• **Exercise objective**: Look for the word "bool" in the entries and copy every line where it shows up.
*** Entries supplied Section Begins ***
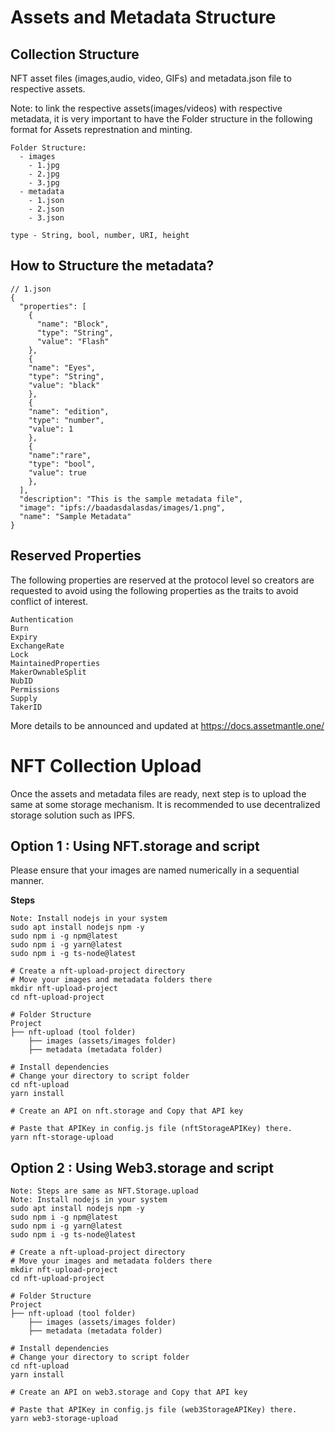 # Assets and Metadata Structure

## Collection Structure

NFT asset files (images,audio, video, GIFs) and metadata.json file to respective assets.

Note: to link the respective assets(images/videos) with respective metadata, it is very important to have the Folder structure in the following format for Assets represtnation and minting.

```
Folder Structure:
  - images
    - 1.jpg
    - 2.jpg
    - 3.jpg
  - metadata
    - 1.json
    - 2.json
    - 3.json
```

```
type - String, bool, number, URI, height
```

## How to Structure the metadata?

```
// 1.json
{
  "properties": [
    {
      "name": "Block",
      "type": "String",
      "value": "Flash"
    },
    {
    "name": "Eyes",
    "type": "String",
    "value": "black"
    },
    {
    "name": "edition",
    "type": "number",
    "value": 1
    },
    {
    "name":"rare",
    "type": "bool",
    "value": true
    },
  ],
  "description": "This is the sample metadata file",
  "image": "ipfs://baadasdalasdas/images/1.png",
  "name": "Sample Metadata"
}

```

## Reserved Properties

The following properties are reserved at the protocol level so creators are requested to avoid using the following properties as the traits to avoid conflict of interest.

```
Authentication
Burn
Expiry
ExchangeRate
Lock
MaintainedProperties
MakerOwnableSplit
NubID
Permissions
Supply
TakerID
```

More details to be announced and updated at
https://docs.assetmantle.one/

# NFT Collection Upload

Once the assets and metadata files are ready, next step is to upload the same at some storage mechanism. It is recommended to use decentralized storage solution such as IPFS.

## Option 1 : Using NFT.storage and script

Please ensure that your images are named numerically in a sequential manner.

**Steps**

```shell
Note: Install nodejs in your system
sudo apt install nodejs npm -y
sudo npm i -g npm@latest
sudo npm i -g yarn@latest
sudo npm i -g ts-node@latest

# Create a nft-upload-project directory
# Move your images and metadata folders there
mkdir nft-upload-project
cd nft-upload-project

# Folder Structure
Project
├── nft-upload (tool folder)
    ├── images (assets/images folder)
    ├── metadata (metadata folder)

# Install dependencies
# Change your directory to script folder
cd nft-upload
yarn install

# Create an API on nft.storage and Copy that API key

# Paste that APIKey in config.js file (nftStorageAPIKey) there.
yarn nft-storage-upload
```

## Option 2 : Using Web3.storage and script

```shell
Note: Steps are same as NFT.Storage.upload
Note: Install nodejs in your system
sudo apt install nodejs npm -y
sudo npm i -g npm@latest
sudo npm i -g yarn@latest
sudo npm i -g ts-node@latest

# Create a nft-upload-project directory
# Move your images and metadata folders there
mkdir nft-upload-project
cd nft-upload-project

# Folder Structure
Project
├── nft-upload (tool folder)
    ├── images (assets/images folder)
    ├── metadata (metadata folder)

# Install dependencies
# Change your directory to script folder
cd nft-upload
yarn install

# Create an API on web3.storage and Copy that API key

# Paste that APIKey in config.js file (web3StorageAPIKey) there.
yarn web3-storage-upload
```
*** Entries supplied Section Ends ***
• **Task result**:
type - String, bool, number, URI, height
    "type": "bool",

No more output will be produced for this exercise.